Task to carry out:
Each line below must be reproduced exactly as it stands. Pictures stay out of the copy.

Records provided:
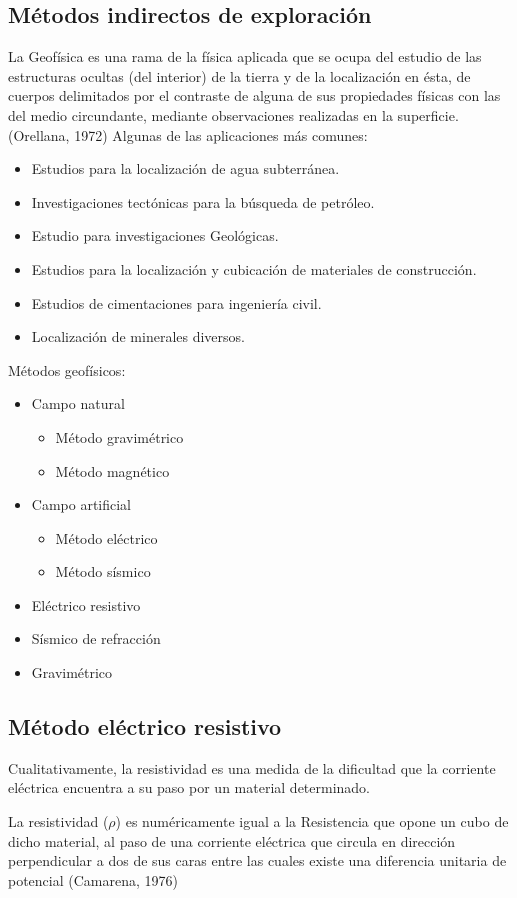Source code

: \subsection{Métodos indirectos de exploración}
La Geofísica es una rama de la física aplicada que se
ocupa del estudio de las estructuras ocultas (del
interior) de la tierra y de la localización en ésta, de
cuerpos delimitados por el contraste de alguna de sus
propiedades físicas con las del medio circundante,
mediante observaciones realizadas en la superficie.
(Orellana, 1972)
Algunas de las aplicaciones más comunes:
\begin{itemize}
    \item Estudios para la localización de agua subterránea.
    \item Investigaciones tectónicas para la búsqueda de petróleo.
    \item Estudio para investigaciones Geológicas.
    \item Estudios para la localización y cubicación de materiales de construcción.
    \item Estudios de cimentaciones para ingeniería civil.
    \item Localización de minerales diversos.
\end{itemize}
Métodos geofísicos:
\begin{itemize}
    \item Campo natural \begin{itemize}
        \item Método gravimétrico
        \item Método magnético
    \end{itemize}
    \item Campo artificial \begin{itemize}
        \item Método eléctrico
        \item Método sísmico
    \end{itemize}
    \item Eléctrico resistivo
    \item Sísmico de refracción
    \item Gravimétrico
\end{itemize} 
\subsection{Método eléctrico resistivo}

\begin{definition}
    Cualitativamente, la resistividad es una medida de la dificultad que la corriente eléctrica encuentra a su paso por un material determinado.
    
    La resistividad ($\rho$) es numéricamente igual a la Resistencia que opone un cubo de dicho material, al paso de una corriente eléctrica que circula en dirección perpendicular a dos de sus caras entre las cuales existe una diferencia unitaria de potencial (Camarena, 1976)
\end{definition}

Task result:
Source code

: \subsection{Métodos indirectos de exploración}
La Geofísica es una rama de la física aplicada que se
ocupa del estudio de las estructuras ocultas (del
interior) de la tierra y de la localización en ésta, de
cuerpos delimitados por el contraste de alguna de sus
propiedades físicas con las del medio circundante,
mediante observaciones realizadas en la superficie.
(Orellana, 1972)
Algunas de las aplicaciones más comunes:
\begin{itemize}
    \item Estudios para la localización de agua subterránea.
    \item Investigaciones tectónicas para la búsqueda de petróleo.
    \item Estudio para investigaciones Geológicas.
    \item Estudios para la localización y cubicación de materiales de construcción.
    \item Estudios de cimentaciones para ingeniería civil.
    \item Localización de minerales diversos.
\end{itemize}
Métodos geofísicos:
\begin{itemize}
    \item Campo natural \begin{itemize}
        \item Método gravimétrico
        \item Método magnético
    \end{itemize}
    \item Campo artificial \begin{itemize}
        \item Método eléctrico
        \item Método sísmico
    \end{itemize}
    \item Eléctrico resistivo
    \item Sísmico de refracción
    \item Gravimétrico
\end{itemize} 
\subsection{Método eléctrico resistivo}

\begin{definition}
    Cualitativamente, la resistividad es una medida de la dificultad que la corriente eléctrica encuentra a su paso por un material determinado.
    
    La resistividad ($\rho$) es numéricamente igual a la Resistencia que opone un cubo de dicho material, al paso de una corriente eléctrica que circula en dirección perpendicular a dos de sus caras entre las cuales existe una diferencia unitaria de potencial (Camarena, 1976)
\end{definition}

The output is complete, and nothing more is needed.